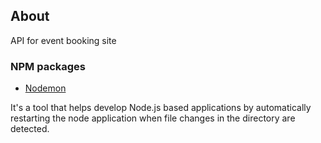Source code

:## About
API for event booking site

### NPM packages
* [Nodemon](https://www.npmjs.com/package/nodemon)

It's a tool that helps develop Node.js based applications by automatically restarting the node application when file changes in the directory are detected.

» What to do: Apart from the pictures, every line above must be printed exactly.

» Task result:
Source code

:## About
API for event booking site

### NPM packages
* [Nodemon](https://www.npmjs.com/package/nodemon)

It's a tool that helps develop Node.js based applications by automatically restarting the node application when file changes in the directory are detected.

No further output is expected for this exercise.